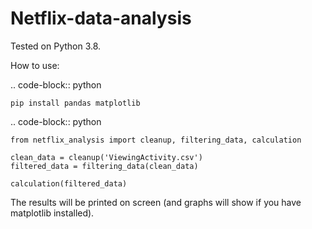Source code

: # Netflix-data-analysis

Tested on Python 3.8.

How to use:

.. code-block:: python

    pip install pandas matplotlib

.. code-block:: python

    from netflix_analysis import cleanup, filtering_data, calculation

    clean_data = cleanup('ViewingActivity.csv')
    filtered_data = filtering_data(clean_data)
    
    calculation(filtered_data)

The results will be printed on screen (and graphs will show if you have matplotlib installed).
---
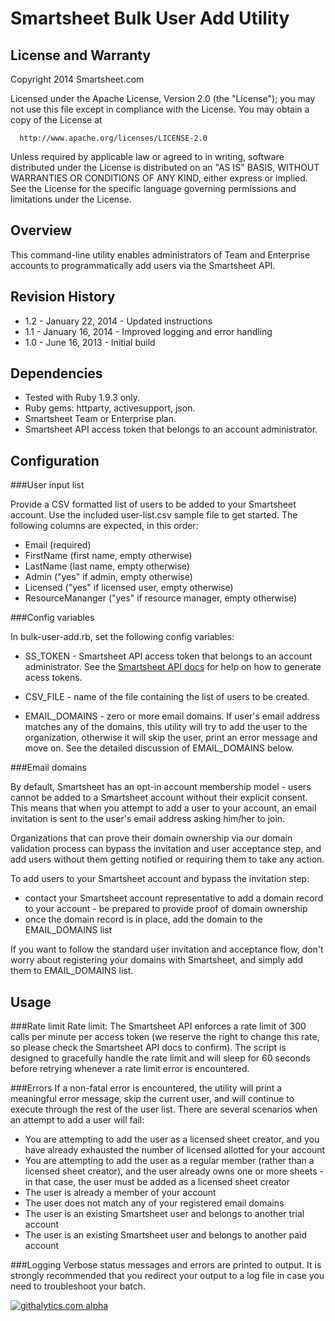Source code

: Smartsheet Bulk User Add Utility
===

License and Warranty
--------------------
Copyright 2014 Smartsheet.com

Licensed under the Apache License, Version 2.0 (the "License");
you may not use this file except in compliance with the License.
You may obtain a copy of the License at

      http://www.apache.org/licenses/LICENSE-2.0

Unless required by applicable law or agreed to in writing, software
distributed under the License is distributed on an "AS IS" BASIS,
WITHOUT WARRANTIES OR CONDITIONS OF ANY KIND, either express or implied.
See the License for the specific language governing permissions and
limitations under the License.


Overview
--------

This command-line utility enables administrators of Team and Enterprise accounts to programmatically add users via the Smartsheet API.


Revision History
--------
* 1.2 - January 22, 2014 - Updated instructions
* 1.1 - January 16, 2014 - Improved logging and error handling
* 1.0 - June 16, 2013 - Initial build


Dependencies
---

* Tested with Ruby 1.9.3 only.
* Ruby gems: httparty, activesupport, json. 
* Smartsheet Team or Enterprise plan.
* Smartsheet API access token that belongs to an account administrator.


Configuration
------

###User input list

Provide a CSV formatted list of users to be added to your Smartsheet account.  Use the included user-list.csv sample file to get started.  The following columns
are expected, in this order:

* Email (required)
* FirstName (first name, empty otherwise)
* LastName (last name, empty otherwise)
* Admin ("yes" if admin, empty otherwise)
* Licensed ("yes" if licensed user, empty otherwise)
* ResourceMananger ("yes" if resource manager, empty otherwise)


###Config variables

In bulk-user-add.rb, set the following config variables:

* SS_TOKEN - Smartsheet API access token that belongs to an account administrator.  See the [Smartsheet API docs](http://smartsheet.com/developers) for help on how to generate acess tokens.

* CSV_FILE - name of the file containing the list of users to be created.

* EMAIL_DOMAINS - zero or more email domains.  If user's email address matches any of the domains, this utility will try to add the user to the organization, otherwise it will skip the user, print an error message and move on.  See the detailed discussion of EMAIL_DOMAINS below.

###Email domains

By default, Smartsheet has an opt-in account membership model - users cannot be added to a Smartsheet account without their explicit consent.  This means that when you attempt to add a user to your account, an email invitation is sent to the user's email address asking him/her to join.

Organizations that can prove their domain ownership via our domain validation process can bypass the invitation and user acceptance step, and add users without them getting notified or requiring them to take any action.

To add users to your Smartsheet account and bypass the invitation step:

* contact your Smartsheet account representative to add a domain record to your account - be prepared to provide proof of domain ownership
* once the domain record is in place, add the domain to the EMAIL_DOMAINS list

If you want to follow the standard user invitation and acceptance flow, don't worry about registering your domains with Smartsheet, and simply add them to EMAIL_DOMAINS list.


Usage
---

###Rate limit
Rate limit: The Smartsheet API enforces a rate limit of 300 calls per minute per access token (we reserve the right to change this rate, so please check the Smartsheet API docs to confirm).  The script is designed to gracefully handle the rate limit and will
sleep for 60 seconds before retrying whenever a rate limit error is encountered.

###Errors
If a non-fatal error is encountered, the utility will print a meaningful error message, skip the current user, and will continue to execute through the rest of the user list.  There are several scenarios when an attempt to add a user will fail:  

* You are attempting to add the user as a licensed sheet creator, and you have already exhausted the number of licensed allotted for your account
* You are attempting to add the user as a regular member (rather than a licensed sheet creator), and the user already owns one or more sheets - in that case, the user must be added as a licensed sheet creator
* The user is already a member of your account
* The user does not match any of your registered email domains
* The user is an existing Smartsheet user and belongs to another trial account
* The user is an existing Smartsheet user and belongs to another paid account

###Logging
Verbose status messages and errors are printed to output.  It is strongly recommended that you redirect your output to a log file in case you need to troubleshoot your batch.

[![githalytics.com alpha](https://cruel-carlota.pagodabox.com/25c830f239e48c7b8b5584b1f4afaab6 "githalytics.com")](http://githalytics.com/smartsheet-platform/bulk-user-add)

- Your instructions
Look through the listing and return each line containing the word "bypass".

- Answer box
Organizations that can prove their domain ownership via our domain validation process can bypass the invitation and user acceptance step, and add users without them getting notified or requiring them to take any action.
To add users to your Smartsheet account and bypass the invitation step:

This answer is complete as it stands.